Das südostdalmat. Namensgebiet mit seiner eigenen Namensgebung ist grosso modo jener Raum, der tatsächlich als illyrischer Raum angesehen werden kann. In diesem Raum werden die von antiken Autoren genannten Illyrii proprie dicti verortet (s. gleich). Es gibt auch archäolog. Hinweise, daß in diesem Gebiet eine zusammenhängende Kulturform (d.h. übereinstimmende eisenzeitliche Trachten und Schmuckformen) vorliegt.
 
Danke für die Zitate!

Es ist plausibel, dass mit zunehmendem Kontakt, aus der Nähe betrachtet, die althergebrachte Etikettierung sämtlicher Völker des Ostadriaraumes als "Illyrer" nicht länger aufrecht zu erhalten war. Zu Lebzeiten Plinius war Istrien bereits längst (seit dem Jahr 16 n. Chr.) ein Teil Italiens, und die romanisierten Histrier waren somit römische Bürger. Zu Italien gehörte jedoch nur der Teil der Halbinsel, der als ehemaliges Stammesgebiet der Histrier zu betrachten ist. Die Kvarner Bucht nordöstlich der Rasa (Arsia) d.h. das Siedlungsgebiet der Liburnier gehörte zur Provinz Dalmatien.

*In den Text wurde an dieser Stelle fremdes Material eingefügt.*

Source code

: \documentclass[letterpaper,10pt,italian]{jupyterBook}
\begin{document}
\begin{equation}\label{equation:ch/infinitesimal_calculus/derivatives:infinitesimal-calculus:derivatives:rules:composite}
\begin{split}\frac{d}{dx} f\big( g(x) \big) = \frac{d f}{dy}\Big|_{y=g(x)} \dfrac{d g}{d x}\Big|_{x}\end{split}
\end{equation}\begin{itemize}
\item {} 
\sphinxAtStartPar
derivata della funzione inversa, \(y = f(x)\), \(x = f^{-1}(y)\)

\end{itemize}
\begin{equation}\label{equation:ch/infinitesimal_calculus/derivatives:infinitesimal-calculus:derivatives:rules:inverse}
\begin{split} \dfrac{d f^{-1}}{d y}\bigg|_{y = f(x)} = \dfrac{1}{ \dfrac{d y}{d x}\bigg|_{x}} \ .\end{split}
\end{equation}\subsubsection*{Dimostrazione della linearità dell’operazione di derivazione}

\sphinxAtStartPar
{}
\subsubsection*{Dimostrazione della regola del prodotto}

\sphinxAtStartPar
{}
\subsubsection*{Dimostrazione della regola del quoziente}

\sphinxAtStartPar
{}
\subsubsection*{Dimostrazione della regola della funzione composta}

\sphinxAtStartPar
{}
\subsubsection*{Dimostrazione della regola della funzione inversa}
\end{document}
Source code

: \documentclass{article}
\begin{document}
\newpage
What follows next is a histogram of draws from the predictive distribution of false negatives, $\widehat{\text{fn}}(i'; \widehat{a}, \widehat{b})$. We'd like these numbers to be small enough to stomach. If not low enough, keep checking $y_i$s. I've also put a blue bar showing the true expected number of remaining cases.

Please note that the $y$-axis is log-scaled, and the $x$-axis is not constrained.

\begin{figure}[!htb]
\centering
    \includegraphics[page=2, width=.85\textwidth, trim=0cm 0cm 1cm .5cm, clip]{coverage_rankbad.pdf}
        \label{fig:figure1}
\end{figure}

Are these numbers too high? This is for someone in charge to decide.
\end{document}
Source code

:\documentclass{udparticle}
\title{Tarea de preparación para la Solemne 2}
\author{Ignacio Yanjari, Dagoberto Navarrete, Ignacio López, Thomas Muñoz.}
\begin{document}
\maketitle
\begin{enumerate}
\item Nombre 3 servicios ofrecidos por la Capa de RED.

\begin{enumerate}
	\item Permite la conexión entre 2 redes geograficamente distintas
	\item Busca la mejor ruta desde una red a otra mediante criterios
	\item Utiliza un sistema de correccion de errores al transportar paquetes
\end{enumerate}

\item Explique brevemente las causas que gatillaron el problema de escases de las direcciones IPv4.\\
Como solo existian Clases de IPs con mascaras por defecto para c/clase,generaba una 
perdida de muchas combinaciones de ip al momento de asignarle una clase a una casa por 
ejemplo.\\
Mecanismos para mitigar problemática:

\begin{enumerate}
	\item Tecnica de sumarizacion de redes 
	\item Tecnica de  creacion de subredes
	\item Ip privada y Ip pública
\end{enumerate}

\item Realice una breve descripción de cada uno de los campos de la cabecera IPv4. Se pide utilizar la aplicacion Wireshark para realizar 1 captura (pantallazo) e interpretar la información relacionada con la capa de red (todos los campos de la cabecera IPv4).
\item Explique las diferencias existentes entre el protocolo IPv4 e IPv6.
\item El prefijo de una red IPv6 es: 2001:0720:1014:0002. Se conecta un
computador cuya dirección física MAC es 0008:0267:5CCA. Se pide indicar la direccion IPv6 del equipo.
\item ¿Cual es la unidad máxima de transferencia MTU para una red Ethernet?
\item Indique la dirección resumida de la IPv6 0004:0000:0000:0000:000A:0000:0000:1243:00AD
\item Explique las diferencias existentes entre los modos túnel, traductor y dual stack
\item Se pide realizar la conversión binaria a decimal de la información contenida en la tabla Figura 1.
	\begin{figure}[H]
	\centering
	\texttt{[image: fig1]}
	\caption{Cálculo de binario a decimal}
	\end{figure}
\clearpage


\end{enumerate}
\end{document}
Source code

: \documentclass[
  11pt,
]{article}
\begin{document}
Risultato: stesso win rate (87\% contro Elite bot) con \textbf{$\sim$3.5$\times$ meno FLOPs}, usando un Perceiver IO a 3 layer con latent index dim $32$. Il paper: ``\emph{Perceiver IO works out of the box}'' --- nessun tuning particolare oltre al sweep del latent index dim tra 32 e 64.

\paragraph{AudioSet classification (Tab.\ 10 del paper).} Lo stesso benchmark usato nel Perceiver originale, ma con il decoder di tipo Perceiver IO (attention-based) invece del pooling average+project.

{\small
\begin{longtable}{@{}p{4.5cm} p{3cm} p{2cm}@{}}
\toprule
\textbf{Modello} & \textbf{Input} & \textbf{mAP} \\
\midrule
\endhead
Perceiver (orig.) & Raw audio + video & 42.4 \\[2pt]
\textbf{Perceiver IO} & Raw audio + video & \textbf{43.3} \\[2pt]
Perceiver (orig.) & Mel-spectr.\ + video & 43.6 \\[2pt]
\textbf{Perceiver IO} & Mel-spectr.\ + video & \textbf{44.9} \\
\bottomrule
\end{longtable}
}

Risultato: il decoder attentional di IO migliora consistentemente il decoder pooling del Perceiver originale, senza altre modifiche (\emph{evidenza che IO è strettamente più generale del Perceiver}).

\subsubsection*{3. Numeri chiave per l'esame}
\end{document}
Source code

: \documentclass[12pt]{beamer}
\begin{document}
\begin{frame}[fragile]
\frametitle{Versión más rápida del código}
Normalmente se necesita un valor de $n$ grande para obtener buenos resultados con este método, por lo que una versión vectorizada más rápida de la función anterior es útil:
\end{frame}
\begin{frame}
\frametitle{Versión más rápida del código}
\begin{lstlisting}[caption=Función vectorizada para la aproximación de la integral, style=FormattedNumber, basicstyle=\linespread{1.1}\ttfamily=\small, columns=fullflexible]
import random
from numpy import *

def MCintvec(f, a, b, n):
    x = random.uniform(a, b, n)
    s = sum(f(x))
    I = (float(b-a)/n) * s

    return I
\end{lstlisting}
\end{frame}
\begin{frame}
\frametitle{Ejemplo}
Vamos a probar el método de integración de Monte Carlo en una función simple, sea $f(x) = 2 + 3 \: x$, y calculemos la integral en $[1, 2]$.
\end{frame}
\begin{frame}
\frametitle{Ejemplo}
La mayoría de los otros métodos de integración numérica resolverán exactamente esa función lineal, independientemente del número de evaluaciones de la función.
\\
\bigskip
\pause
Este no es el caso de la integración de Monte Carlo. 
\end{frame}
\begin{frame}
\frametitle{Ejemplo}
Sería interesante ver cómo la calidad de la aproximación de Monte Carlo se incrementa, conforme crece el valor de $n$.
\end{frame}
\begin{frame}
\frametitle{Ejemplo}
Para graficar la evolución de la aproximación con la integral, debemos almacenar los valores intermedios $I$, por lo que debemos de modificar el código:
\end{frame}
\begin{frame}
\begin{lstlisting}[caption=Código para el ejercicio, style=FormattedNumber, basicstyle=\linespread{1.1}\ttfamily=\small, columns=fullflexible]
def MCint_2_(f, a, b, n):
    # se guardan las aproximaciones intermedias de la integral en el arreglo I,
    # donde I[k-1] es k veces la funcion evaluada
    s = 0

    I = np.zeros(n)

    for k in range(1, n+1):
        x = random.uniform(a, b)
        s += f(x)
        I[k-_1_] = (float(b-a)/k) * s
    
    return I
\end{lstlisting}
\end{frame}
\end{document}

Plinius hat wahrscheinlich nicht mehr sehr viel autochtone histrische Kultur oder Sprache vorgefunden. Ich werde bei Titus Livius nachlesen, was er über die Histrier so schreibt und hier posten, wenn sich daraus irgendwelche neuen Erkenntnisse ergeben.
 
Bei Livius (Ab urbe condita, Buch 41) finden sich folgende Hinweise zu den Histriern:
  • Zwei mal werden sie als Barbaren bezeichnet
  • Einmal wird behauptet, sie seien ein reiches Angebot an Speisen nicht gewöhnt
  • Nach der Eroberung der drei größten Städte wird die Beute als "überraschend hoch" bezeichnet, angesichts des armen Landes
  • dennoch erhalten die Legionäre eine deutlich geringere Prämie als z.B. nach der Eroberung Sardiniens
  • Die römische Streitmacht bestand aus 22.400 Mann Infanterie und 900 Reitern
  • Der Name ihres Königs sei Epulo. Es ist möglich, dass das ein Spottname der Römer war, der soviel wie "ich speise" bedeutet hat (von epulare = speisen). Denn die Histrier hatten sich nach der Eroberung eines römischen Lagers am Quellteich des Timavo über die Essensvorräte her gemacht, anstatt über das in Verwirrung geflohene Heer der Römer, das völlig panisch, führungslos und unbewaffnet am Strand umherirrte, wo es eine leichte Beute gewesen wäre. Nachzulesen hier (eine skurrile Story) Livius 41 3
Bei Plinius (von wegen: "Illyrii proprie dicti") ist von Histriern in Istrien überhaupt keine Rede, denn er nennt als Völker zwischen Pula und Triest diese: Incolae Alpium multi populi, sed inlustres a Pola ad Tergestis regionem Fecusses, Subocrini*, Catali, Menoncaleni.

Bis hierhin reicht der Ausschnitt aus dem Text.